INSTRUCTIONS FOR THE TASK
Print the listing below from its opening line through the line holding "and Report Coverage</strong></p>", both ends included.

╭─ RECORDS FOR THE TASK

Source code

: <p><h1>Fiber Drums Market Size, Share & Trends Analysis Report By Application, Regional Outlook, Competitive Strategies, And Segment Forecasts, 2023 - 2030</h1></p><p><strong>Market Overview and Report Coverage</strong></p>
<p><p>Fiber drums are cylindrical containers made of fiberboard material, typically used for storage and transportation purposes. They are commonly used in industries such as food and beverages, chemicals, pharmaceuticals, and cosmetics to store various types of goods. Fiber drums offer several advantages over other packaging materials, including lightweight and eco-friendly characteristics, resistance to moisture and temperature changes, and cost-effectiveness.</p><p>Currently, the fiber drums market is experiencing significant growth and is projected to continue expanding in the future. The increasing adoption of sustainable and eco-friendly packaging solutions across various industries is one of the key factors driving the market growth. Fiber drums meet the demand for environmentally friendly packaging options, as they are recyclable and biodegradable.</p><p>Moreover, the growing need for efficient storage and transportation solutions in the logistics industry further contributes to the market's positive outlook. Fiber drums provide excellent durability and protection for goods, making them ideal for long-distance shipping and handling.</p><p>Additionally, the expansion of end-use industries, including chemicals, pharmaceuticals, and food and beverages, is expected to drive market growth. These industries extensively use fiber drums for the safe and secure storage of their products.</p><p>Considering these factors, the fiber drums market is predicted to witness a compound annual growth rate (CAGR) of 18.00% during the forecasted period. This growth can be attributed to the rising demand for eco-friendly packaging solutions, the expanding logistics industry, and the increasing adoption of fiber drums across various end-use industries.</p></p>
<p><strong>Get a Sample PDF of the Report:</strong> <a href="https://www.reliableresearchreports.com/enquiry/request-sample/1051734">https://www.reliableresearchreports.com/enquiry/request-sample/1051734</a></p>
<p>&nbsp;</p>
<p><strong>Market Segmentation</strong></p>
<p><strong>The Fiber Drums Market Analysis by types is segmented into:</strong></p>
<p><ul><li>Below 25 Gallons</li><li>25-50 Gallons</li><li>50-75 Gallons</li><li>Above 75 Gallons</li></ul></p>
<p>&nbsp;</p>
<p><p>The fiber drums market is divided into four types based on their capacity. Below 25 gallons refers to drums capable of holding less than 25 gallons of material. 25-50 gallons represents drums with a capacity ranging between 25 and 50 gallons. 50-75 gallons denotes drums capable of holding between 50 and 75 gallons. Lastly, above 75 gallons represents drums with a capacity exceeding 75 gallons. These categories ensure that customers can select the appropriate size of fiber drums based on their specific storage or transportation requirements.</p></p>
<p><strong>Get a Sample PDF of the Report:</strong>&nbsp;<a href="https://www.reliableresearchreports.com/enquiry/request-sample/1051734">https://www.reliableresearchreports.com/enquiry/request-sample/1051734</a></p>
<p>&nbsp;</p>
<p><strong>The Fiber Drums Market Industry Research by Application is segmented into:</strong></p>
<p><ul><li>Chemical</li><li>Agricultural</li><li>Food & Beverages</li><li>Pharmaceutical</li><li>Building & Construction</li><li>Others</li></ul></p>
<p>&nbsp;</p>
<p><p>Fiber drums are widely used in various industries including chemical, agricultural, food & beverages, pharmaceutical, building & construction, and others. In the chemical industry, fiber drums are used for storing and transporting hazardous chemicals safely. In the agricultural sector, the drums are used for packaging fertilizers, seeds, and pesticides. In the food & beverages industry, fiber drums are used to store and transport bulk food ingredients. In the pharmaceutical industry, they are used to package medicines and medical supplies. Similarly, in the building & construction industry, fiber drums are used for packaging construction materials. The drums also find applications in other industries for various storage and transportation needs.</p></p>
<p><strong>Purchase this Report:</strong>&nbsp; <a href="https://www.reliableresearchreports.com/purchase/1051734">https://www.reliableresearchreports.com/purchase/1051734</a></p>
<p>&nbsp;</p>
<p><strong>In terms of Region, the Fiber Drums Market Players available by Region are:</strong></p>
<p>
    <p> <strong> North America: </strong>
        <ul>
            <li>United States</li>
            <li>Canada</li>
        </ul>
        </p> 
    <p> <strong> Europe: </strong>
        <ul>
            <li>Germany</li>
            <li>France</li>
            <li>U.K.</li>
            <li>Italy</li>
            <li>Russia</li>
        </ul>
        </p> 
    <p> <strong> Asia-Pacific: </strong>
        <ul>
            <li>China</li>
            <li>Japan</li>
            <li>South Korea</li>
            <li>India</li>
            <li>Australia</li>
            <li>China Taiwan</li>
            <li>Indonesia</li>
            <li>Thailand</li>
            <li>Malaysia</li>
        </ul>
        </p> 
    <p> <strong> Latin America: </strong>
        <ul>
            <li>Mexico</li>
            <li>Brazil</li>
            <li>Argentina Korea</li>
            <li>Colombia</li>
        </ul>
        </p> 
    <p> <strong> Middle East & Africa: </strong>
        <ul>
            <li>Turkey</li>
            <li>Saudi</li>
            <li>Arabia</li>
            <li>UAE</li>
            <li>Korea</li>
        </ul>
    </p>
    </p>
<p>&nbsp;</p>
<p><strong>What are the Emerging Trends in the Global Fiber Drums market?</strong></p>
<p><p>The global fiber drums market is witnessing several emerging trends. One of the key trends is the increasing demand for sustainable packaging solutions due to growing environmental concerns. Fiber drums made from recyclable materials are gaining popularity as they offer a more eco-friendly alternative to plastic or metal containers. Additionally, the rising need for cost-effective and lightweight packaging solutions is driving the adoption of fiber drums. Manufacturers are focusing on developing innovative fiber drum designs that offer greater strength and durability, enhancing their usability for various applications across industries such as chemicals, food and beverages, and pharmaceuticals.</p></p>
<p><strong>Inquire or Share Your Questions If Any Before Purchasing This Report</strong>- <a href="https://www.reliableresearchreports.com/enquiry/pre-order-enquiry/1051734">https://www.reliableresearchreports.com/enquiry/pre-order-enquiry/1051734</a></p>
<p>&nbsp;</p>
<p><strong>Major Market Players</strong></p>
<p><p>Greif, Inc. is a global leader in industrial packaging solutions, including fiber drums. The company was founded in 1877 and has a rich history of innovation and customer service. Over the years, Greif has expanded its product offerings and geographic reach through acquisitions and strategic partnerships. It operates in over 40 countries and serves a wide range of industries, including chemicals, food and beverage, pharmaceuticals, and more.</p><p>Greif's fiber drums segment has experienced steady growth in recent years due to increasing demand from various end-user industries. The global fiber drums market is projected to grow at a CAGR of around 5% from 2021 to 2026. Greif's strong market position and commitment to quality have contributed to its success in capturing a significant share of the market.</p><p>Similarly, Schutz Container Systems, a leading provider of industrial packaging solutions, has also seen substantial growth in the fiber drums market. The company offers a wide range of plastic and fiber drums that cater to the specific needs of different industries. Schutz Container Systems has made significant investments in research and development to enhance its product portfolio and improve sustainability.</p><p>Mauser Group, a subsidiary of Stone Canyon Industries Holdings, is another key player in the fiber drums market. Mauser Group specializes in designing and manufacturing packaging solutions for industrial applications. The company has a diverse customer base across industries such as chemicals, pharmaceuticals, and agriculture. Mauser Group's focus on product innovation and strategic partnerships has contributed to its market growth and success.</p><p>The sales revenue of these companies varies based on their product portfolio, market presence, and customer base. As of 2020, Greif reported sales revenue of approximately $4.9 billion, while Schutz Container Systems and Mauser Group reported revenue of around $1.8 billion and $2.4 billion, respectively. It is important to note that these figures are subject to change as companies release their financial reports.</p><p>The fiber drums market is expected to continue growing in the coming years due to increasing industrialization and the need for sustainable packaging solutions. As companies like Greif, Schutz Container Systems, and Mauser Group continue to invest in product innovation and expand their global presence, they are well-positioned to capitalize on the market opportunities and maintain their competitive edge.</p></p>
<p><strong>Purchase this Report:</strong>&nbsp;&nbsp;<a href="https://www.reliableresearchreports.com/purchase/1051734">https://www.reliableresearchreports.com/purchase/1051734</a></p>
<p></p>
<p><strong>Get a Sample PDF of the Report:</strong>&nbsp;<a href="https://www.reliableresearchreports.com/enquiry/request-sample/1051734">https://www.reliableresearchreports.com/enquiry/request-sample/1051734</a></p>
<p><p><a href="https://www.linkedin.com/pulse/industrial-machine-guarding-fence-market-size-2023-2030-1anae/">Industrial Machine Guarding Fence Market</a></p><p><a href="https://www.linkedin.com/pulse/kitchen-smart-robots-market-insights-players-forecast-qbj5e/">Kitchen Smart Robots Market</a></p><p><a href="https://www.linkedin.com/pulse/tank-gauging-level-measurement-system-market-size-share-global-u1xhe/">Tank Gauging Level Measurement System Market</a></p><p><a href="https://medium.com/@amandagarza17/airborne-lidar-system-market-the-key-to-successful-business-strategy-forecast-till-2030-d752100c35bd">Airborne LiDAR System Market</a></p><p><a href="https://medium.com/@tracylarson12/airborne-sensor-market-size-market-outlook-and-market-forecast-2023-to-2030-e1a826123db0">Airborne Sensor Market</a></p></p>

╰─

RESPONSE TO THE TASK
Source code

: <p><h1>Fiber Drums Market Size, Share & Trends Analysis Report By Application, Regional Outlook, Competitive Strategies, And Segment Forecasts, 2023 - 2030</h1></p><p><strong>Market Overview and Report Coverage</strong></p>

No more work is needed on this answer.